● **Supplied records**
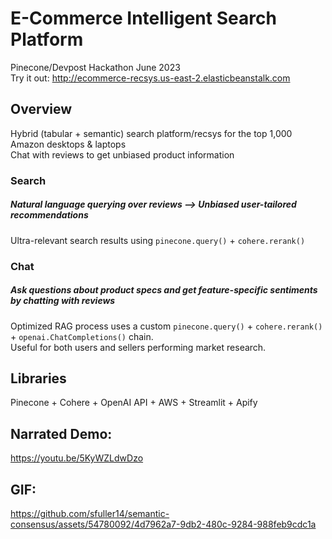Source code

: # E-Commerce Intelligent Search Platform
Pinecone/Devpost Hackathon June 2023  
Try it out: http://ecommerce-recsys.us-east-2.elasticbeanstalk.com

## Overview
Hybrid (tabular + semantic) search platform/recsys for the top 1,000 Amazon desktops & laptops  
Chat with reviews to get unbiased product information

### Search
##### Natural language querying over reviews --> Unbiased user-tailored recommendations
Ultra-relevant search results using ```pinecone.query()``` + ```cohere.rerank()```  

### Chat
##### Ask questions about product specs and get feature-specific sentiments by chatting with reviews
Optimized RAG process uses a custom ```pinecone.query()``` + ```cohere.rerank()``` + ```openai.ChatCompletions()``` chain.  
Useful for both users and sellers performing market research.  

## Libraries
Pinecone + Cohere + OpenAI API + AWS + Streamlit + Apify

## Narrated Demo:
https://youtu.be/5KyWZLdwDzo

## GIF:
https://github.com/sfuller14/semantic-consensus/assets/54780092/4d7962a7-9db2-480c-9284-988feb9cdc1a
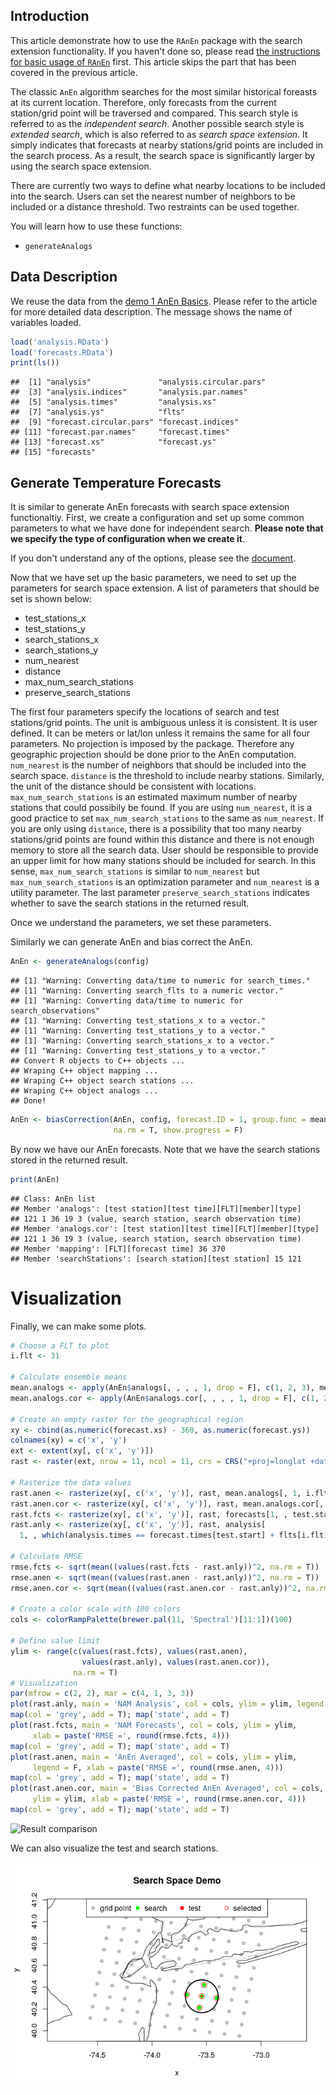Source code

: Introduction
------------

This article demonstrate how to use the `RAnEn` package with the search extension functionality. If you haven't done so, please read [the instructions for basic usage of `RAnEn`](https://weiming-hu.github.io/AnalogsEnsemble/2018/11/04/demo-1-RAnEn-basics.html) first. This article skips the part that has been covered in the previous article.

The classic `AnEn` algorithm searches for the most similar historical foreasts at its current location. Therefore, only forecasts from the current station/grid point will be traversed and compared. This search style is referred to as the *independent search*. Another possible search style is *extended search*, which is also referred to as *search space extension*. It simply indicates that forecasts at nearby stations/grid points are included in the search process. As a result, the search space is significantly larger by using the search space extension.

There are currently two ways to define what nearby locations to be included into the search. Users can set the nearest number of neighbors to be included or a distance threshold. Two restraints can be used together.

You will learn how to use these functions:

-   `generateAnalogs`

Data Description
----------------

We reuse the data from the [demo 1 AnEn Basics](https://weiming-hu.github.io/AnalogsEnsemble/2018/11/04/demo-1-RAnEn-basics.html). Please refer to the article for more detailed data description. The message shows the name of variables loaded.

``` r
load('analysis.RData')
load('forecasts.RData')
print(ls())
```

    ##  [1] "analysis"               "analysis.circular.pars"
    ##  [3] "analysis.indices"       "analysis.par.names"    
    ##  [5] "analysis.times"         "analysis.xs"           
    ##  [7] "analysis.ys"            "flts"                  
    ##  [9] "forecast.circular.pars" "forecast.indices"      
    ## [11] "forecast.par.names"     "forecast.times"        
    ## [13] "forecast.xs"            "forecast.ys"           
    ## [15] "forecasts"

Generate Temperature Forecasts
------------------------------

It is similar to generate AnEn forecasts with search space extension functionaltiy. First, we create a configuration and set up some common parameters to what we have done for independent search. **Please note that we specify the type of configuration when we create it**.

If you don't understand any of the options, please see the [document](https://weiming-hu.github.io/AnalogsEnsemble/R/reference/generateConfiguration.html).

Now that we have set up the basic parameters, we need to set up the parameters for search space extension. A list of parameters that should be set is shown below:

-   test\_stations\_x
-   test\_stations\_y
-   search\_stations\_x
-   search\_stations\_y
-   num\_nearest
-   distance
-   max\_num\_search\_stations
-   preserve\_search\_stations

The first four parameters specify the locations of search and test stations/grid points. The unit is ambiguous unless it is consistent. It is user defined. It can be meters or lat/lon unless it remains the same for all four parameters. No projection is imposed by the package. Therefore any geographic projection should be done prior to the AnEn computation. `num_nearest` is the number of neighbors that should be included into the search space. `distance` is the threshold to include nearby stations. Similarly, the unit of the distance should be consistent with locations. `max_num_search_stations` is an estimated maximum number of nearby stations that could possibily be found. If you are using `num_nearest`, it is a good practice to set `max_num_search_stations` to the same as `num_nearest`. If you are only using `distance`, there is a possibility that too many nearby stations/grid points are found within this distance and there is not enough memory to store all the search data. User should be responsible to provide an upper limit for how many stations should be included for search. In this sense, `max_num_search_stations` is similar to `num_nearest` but `max_num_search_stations` is an optimization parameter and `num_nearest` is a utility parameter. The last parameter `preserve_search_stations` indicates whether to save the search stations in the returned result.

Once we understand the parameters, we set these parameters.

Similarly we can generate AnEn and bias correct the AnEn.

``` r
AnEn <- generateAnalogs(config)
```

    ## [1] "Warning: Converting data/time to numeric for search_times."
    ## [1] "Warning: Converting search_flts to a numeric vector."
    ## [1] "Warning: Converting data/time to numeric for search_observations"
    ## [1] "Warning: Converting test_stations_x to a vector."
    ## [1] "Warning: Converting test_stations_y to a vector."
    ## [1] "Warning: Converting search_stations_x to a vector."
    ## [1] "Warning: Converting test_stations_y to a vector."
    ## Convert R objects to C++ objects ...
    ## Wraping C++ object mapping ...
    ## Wraping C++ object search stations ...
    ## Wraping C++ object analogs ...
    ## Done!

``` r
AnEn <- biasCorrection(AnEn, config, forecast.ID = 1, group.func = mean,
                       na.rm = T, show.progress = F)
```

By now we have our AnEn forecasts. Note that we have the search stations stored in the returned result.

``` r
print(AnEn)
```

    ## Class: AnEn list
    ## Member 'analogs': [test station][test time][FLT][member][type]
    ## 121 1 36 19 3 (value, search station, search observation time)
    ## Member 'analogs.cor': [test station][test time][FLT][member][type]
    ## 121 1 36 19 3 (value, search station, search observation time)
    ## Member 'mapping': [FLT][forecast time] 36 370
    ## Member 'searchStations': [search station][test station] 15 121

Visualization
=============

Finally, we can make some plots.

``` r
# Choose a FLT to plot
i.flt <- 31

# Calculate ensemble means
mean.analogs <- apply(AnEn$analogs[, , , , 1, drop = F], c(1, 2, 3), mean, na.rm = T)
mean.analogs.cor <- apply(AnEn$analogs.cor[, , , , 1, drop = F], c(1, 2, 3), mean, na.rm = T)

# Create an empty raster for the geographical region
xy <- cbind(as.numeric(forecast.xs) - 360, as.numeric(forecast.ys))
colnames(xy) = c('x', 'y')
ext <- extent(xy[, c('x', 'y')])
rast <- raster(ext, nrow = 11, ncol = 11, crs = CRS("+proj=longlat +datum=WGS84"))

# Rasterize the data values
rast.anen <- rasterize(xy[, c('x', 'y')], rast, mean.analogs[, 1, i.flt], fun = mean)
rast.anen.cor <- rasterize(xy[, c('x', 'y')], rast, mean.analogs.cor[, 1, i.flt], fun = mean)
rast.fcts <- rasterize(xy[, c('x', 'y')], rast, forecasts[1, , test.start, i.flt], fun = mean)
rast.anly <- rasterize(xy[, c('x', 'y')], rast, analysis[
  1, , which(analysis.times == forecast.times[test.start] + flts[i.flt])], fun = mean)

# Calculate RMSE
rmse.fcts <- sqrt(mean((values(rast.fcts - rast.anly))^2, na.rm = T))
rmse.anen <- sqrt(mean((values(rast.anen - rast.anly))^2, na.rm = T))
rmse.anen.cor <- sqrt(mean((values(rast.anen.cor - rast.anly))^2, na.rm = T))

# Create a color scale with 100 colors
cols <- colorRampPalette(brewer.pal(11, 'Spectral')[11:1])(100)

# Define value limit
ylim <- range(c(values(rast.fcts), values(rast.anen),
                values(rast.anly), values(rast.anen.cor)),
              na.rm = T)
# Visualization
par(mfrow = c(2, 2), mar = c(4, 1, 3, 3))
plot(rast.anly, main = 'NAM Analysis', col = cols, ylim = ylim, legend = F)
map(col = 'grey', add = T); map('state', add = T)
plot(rast.fcts, main = 'NAM Forecasts', col = cols, ylim = ylim,
     xlab = paste('RMSE =', round(rmse.fcts, 4)))
map(col = 'grey', add = T); map('state', add = T)
plot(rast.anen, main = 'AnEn Averaged', col = cols, ylim = ylim,
     legend = F, xlab = paste('RMSE =', round(rmse.anen, 4)))
map(col = 'grey', add = T); map('state', add = T)
plot(rast.anen.cor, main = 'Bias Corrected AnEn Averaged', col = cols,
     ylim = ylim, xlab = paste('RMSE =', round(rmse.anen.cor, 4)))
map(col = 'grey', add = T); map('state', add = T)
```

![Result comparison](https://github.com/Weiming-Hu/AnalogsEnsemble/raw/gh-pages/assets/posts/demo-2_search-extension_files/unnamed-chunk-6-1.png)

We can also visualize the test and search stations.

![Geographic plot](https://github.com/Weiming-Hu/AnalogsEnsemble/raw/gh-pages/assets/posts/2018-11-24-search-extension/unnamed-chunk-7-1.png)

● **Exercise objective**
In the listing above, find the line containing "## Overview" and the line containing "##### Ask questions", then quote both, plus every line between them, exactly as written.

● **Answer to this exercise**
## Overview
Hybrid (tabular + semantic) search platform/recsys for the top 1,000 Amazon desktops & laptops  
Chat with reviews to get unbiased product information

### Search
##### Natural language querying over reviews --> Unbiased user-tailored recommendations
Ultra-relevant search results using ```pinecone.query()``` + ```cohere.rerank()```  

### Chat
##### Ask questions about product specs and get feature-specific sentiments by chatting with reviews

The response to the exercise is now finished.